Records from a data source:
┏━━

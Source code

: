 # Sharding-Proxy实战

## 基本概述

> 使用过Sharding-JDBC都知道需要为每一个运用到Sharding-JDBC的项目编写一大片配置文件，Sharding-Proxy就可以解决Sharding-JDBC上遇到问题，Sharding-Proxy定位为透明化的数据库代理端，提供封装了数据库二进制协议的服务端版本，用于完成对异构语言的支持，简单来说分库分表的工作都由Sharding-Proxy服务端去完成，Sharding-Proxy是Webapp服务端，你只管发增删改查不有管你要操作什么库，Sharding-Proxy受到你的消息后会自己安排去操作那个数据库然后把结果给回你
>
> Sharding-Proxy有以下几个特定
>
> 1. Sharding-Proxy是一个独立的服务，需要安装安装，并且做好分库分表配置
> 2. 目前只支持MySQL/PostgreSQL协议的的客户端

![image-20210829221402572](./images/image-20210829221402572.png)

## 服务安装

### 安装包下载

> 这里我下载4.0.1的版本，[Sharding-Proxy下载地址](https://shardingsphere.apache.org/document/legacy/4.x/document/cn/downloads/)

┗━━

Each line of the records should be transcribed without change.

Source code

: # Sharding-Proxy实战

## 基本概述

> 使用过Sharding-JDBC都知道需要为每一个运用到Sharding-JDBC的项目编写一大片配置文件，Sharding-Proxy就可以解决Sharding-JDBC上遇到问题，Sharding-Proxy定位为透明化的数据库代理端，提供封装了数据库二进制协议的服务端版本，用于完成对异构语言的支持，简单来说分库分表的工作都由Sharding-Proxy服务端去完成，Sharding-Proxy是Webapp服务端，你只管发增删改查不有管你要操作什么库，Sharding-Proxy受到你的消息后会自己安排去操作那个数据库然后把结果给回你
>
> Sharding-Proxy有以下几个特定
>
> 1. Sharding-Proxy是一个独立的服务，需要安装安装，并且做好分库分表配置
> 2. 目前只支持MySQL/PostgreSQL协议的的客户端

![image-20210829221402572](./images/image-20210829221402572.png)

## 服务安装

### 安装包下载

> 这里我下载4.0.1的版本，[Sharding-Proxy下载地址](https://shardingsphere.apache.org/document/legacy/4.x/document/cn/downloads/)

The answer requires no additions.